Saved entries:
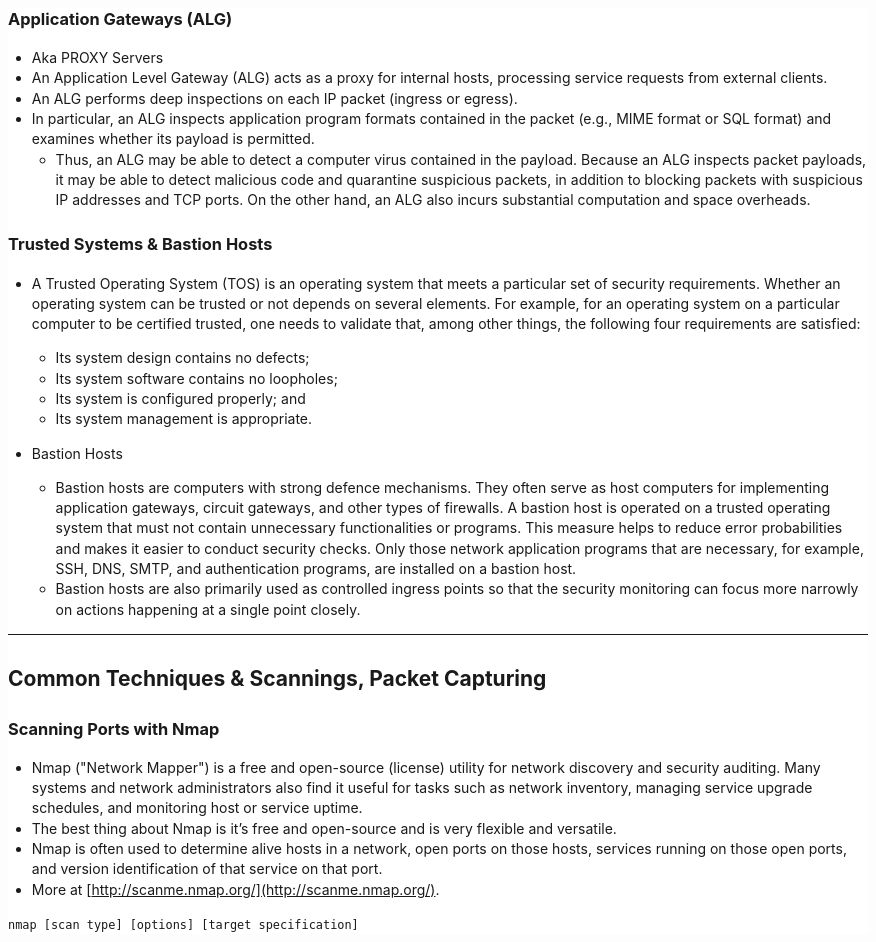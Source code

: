 ### Application Gateways (ALG)

- Aka PROXY Servers
- An Application Level Gateway (ALG) acts as a proxy for internal hosts, processing service requests from external clients.
- An ALG performs deep inspections on each IP packet (ingress or egress).
- In particular, an ALG inspects application program formats contained in the packet (e.g., MIME format or SQL format) and examines whether its payload is permitted.
    - Thus, an ALG may be able to detect a computer virus contained in the payload. Because an ALG inspects packet payloads, it may be able to detect malicious code and quarantine suspicious packets, in addition to blocking packets with suspicious IP addresses and TCP ports. On the other hand, an ALG also incurs substantial computation and space overheads.

### Trusted Systems & Bastion Hosts

- A Trusted Operating System (TOS) is an operating system that meets a particular set of security requirements. Whether an operating system can be trusted or not depends on several elements. For example, for an operating system on a particular computer to be certified trusted, one needs to validate that, among other things, the following four requirements are satisfied:
  - Its system design contains no defects;
  - Its system software contains no loopholes;
  - Its system is configured properly; and
  - Its system management is appropriate.

- Bastion Hosts
    - Bastion hosts are computers with strong defence mechanisms. They often serve as host computers for implementing application gateways, circuit gateways, and other types of firewalls. A bastion host is operated on a trusted operating system that must not contain unnecessary functionalities or programs. This measure helps to reduce error probabilities and makes it easier to conduct security checks. Only those network application programs that are necessary, for example, SSH, DNS, SMTP, and authentication programs, are installed on a bastion host.
    - Bastion hosts are also primarily used as controlled ingress points so that the security monitoring can focus more narrowly on actions happening at a single point closely.

---

## Common Techniques & Scannings, Packet Capturing 

### Scanning Ports with Nmap

- Nmap ("Network Mapper") is a free and open-source (license) utility for network discovery and security auditing.  Many systems and network administrators also find it useful for tasks such as network inventory, managing service upgrade schedules, and monitoring host or service uptime.
- The best thing about Nmap is it’s free and open-source and is very flexible and versatile.
- Nmap is often used to determine alive hosts in a network, open ports on those hosts, services running on those open ports, and version identification of that service on that port.
- More at [http://scanme.nmap.org/](http://scanme.nmap.org/).

```
nmap [scan type] [options] [target specification]
```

** Work instructions **
Pictures are to be left out; otherwise, retype exactly the lines from the first line of the data through the line containing "### Trusted Systems & Bastion Hosts".

** Result of this task **
Source code

: ### Application Gateways (ALG)

- Aka PROXY Servers
- An Application Level Gateway (ALG) acts as a proxy for internal hosts, processing service requests from external clients.
- An ALG performs deep inspections on each IP packet (ingress or egress).
- In particular, an ALG inspects application program formats contained in the packet (e.g., MIME format or SQL format) and examines whether its payload is permitted.
    - Thus, an ALG may be able to detect a computer virus contained in the payload. Because an ALG inspects packet payloads, it may be able to detect malicious code and quarantine suspicious packets, in addition to blocking packets with suspicious IP addresses and TCP ports. On the other hand, an ALG also incurs substantial computation and space overheads.

### Trusted Systems & Bastion Hosts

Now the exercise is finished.